The ambiguity of this statement, which hinges completely on the word “if,” demands no immediate action. In fact, members of Congress contend that Bush’s message relegates an amendment to low priority, according to the Hearst News Service.
Even if the pending amendment – which is being sponsored by Rep. Marilyn Musgrave, R-Colo., and Sens. Wayne Allard, R-Colo., Jeff Sessions, R-Ala., and Sam Brownback, R-Kan., were given priority, it is unlikely to receive the required two-thirds approval by both House and Senate, according to Jonathan R. Siegal, J.D., an expert in federal and state government relations.
Bush has little to lose by professing lukewarm support for something which likely will never come to pass; proponents of the amendment will view him as a potential ally, and the opposition will note his lack of enthusiasm, leaving no group completely alienated in a shrewd political move.
However, the pressing issue of legal unions for homosexuals remains.
As the “will of the people and their elected representatives” should be considered sovereign in this issue, as Bush stressed in his address, it seems obvious that the best way to handle gay marriage is to leave the decision up to the states.
“There is a very strong argument that this is a state matter; even some prominent conservatives have already written articles that a constitutional amendment would be a bad idea because marriage has traditionally been regulated by the states,” Siegel told U-Wire.
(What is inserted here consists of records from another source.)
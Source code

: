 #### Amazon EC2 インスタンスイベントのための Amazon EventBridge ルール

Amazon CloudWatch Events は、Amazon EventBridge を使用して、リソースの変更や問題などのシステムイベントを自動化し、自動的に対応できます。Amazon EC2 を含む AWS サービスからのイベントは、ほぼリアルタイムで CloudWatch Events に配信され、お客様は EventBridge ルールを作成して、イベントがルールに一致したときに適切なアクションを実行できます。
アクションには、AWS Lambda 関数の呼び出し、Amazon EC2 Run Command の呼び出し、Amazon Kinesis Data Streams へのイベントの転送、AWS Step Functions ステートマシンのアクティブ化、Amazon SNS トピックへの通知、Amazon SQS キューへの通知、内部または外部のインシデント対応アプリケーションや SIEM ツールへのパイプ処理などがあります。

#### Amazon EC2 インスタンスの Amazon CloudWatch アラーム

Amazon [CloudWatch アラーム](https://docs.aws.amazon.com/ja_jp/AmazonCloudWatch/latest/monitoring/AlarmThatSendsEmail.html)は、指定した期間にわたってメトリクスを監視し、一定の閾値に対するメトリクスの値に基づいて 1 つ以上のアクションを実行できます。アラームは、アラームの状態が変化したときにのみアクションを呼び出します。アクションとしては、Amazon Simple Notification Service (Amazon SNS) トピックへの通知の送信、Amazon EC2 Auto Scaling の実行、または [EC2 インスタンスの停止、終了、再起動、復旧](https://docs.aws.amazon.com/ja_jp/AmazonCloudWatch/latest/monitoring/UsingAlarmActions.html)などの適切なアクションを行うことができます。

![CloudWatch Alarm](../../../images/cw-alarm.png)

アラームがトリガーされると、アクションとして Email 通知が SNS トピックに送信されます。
States are already handling gay marriage according to the wishes of their constituents, which is a much more effective way of dealing with a diverse population subject to changing opinions. Most states forbid same-sex marriage, according to USA Today, which makes a change to the Constitution superfluous.
By leaving the matter under state jurisdiction, Bush and Congress allow regional differences to shape legislation in a more accurate reflection of the will of the people. While 37 states have laws against same sex marriage and Alaska, California, Nebraska and Nevada prohibit it in their constitutions, many of the legal rights granted to married couples are bestowed on same-sex couples in New Jersey, Hawaii and California.
Vermont’s same-sex unions are legally equivalent to marriages in terms of rights and benefits.
In short, states are more attuned to the particular needs and wishes of their constituents and therefore more qualified to make a decision concerning same-sex marriages.
A constitutional amendment would federally sanction discrimination against homosexual couples by robbing them of basic property and inheritance rights, survivor pension benefits and even hospital admittance or emergency contact as next of kin. As USA Today points out, a constitutional ban on gay marriage “would create an inferior legal status for a class of Americans for the first time since the end of slavery.”
That seems a contradictory change to make in the Constitution that was established to “secure the blessings of liberty to ourselves and our posterity.”